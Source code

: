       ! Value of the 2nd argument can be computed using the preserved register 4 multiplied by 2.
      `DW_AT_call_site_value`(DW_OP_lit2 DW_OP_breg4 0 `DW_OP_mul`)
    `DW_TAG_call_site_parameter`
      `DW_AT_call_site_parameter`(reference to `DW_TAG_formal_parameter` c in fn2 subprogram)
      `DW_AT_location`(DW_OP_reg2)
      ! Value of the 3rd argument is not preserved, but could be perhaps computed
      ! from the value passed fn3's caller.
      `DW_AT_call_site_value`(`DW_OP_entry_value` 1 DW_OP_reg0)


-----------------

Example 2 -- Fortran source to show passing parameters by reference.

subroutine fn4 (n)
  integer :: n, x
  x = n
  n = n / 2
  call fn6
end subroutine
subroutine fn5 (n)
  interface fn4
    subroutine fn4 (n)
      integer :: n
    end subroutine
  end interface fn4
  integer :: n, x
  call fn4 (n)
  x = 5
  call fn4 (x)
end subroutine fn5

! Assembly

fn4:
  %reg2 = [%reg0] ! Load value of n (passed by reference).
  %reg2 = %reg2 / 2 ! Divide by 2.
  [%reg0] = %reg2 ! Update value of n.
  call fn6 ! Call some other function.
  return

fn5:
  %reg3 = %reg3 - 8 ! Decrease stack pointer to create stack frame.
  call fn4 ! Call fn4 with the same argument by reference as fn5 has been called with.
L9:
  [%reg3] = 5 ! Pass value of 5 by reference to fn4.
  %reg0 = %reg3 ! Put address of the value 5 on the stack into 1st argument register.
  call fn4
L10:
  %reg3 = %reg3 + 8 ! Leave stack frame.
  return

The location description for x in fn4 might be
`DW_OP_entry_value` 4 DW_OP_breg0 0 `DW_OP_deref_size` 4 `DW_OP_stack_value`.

● ● ●

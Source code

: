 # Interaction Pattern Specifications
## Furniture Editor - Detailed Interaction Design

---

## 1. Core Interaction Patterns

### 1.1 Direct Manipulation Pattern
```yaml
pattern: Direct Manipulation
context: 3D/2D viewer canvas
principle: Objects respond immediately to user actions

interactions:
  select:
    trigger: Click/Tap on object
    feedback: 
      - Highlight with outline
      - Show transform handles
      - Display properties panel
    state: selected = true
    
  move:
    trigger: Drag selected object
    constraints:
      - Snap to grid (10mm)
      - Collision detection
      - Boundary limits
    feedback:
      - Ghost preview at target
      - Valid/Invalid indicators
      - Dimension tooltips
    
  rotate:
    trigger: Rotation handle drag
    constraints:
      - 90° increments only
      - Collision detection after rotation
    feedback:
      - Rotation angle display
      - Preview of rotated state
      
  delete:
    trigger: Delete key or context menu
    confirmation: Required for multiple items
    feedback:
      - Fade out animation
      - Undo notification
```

● ● ●

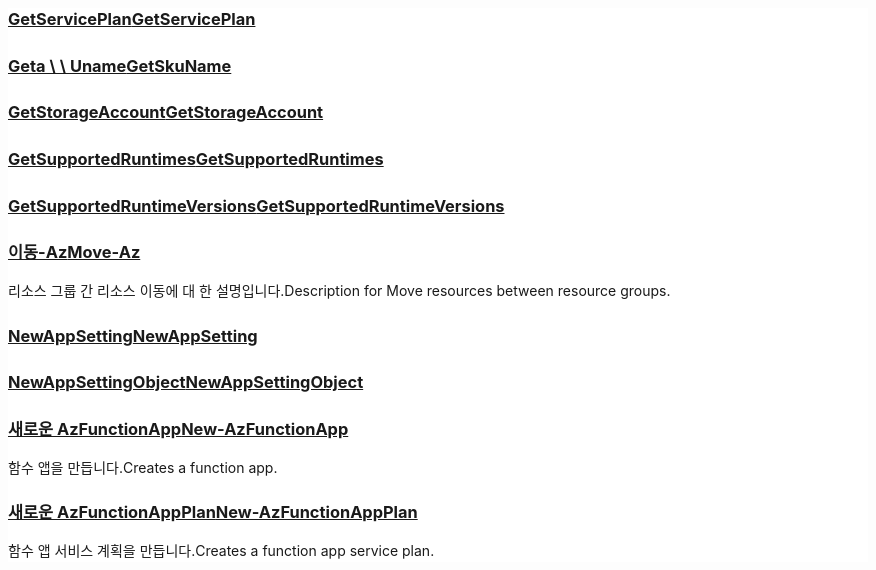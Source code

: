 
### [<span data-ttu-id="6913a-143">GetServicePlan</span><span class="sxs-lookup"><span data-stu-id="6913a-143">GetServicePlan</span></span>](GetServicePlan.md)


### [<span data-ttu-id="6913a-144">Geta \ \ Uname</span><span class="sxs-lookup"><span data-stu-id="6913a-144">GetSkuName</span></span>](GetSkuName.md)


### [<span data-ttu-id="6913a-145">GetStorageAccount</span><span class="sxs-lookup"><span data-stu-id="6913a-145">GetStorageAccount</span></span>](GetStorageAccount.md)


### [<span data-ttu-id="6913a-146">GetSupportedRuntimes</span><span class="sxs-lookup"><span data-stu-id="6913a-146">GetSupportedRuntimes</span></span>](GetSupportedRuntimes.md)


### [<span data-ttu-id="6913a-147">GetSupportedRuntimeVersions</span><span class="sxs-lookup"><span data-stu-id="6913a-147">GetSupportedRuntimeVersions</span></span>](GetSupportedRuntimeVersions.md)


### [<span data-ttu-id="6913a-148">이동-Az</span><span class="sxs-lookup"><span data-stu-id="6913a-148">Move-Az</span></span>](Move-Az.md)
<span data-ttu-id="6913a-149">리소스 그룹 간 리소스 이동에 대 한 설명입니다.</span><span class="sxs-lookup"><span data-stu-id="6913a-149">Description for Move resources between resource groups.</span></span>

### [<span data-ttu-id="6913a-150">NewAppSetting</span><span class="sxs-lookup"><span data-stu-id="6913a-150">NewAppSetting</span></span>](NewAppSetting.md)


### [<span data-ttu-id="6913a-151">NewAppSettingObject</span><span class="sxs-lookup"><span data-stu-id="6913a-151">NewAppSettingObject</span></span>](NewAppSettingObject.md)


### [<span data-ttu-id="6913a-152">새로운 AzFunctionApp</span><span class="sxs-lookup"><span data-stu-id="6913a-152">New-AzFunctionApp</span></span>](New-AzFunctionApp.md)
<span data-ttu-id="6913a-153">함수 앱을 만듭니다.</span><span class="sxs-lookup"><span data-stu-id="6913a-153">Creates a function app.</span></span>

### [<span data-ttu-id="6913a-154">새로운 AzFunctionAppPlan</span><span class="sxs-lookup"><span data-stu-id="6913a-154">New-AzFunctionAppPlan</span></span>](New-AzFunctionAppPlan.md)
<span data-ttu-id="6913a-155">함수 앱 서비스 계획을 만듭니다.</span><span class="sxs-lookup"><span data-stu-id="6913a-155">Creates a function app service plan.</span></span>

● ● ●

** Exercise directions **
If a line in the records contains the word "context", copy it.

** Written answer **
context: 3D/2D viewer canvas
    trigger: Delete key or context menu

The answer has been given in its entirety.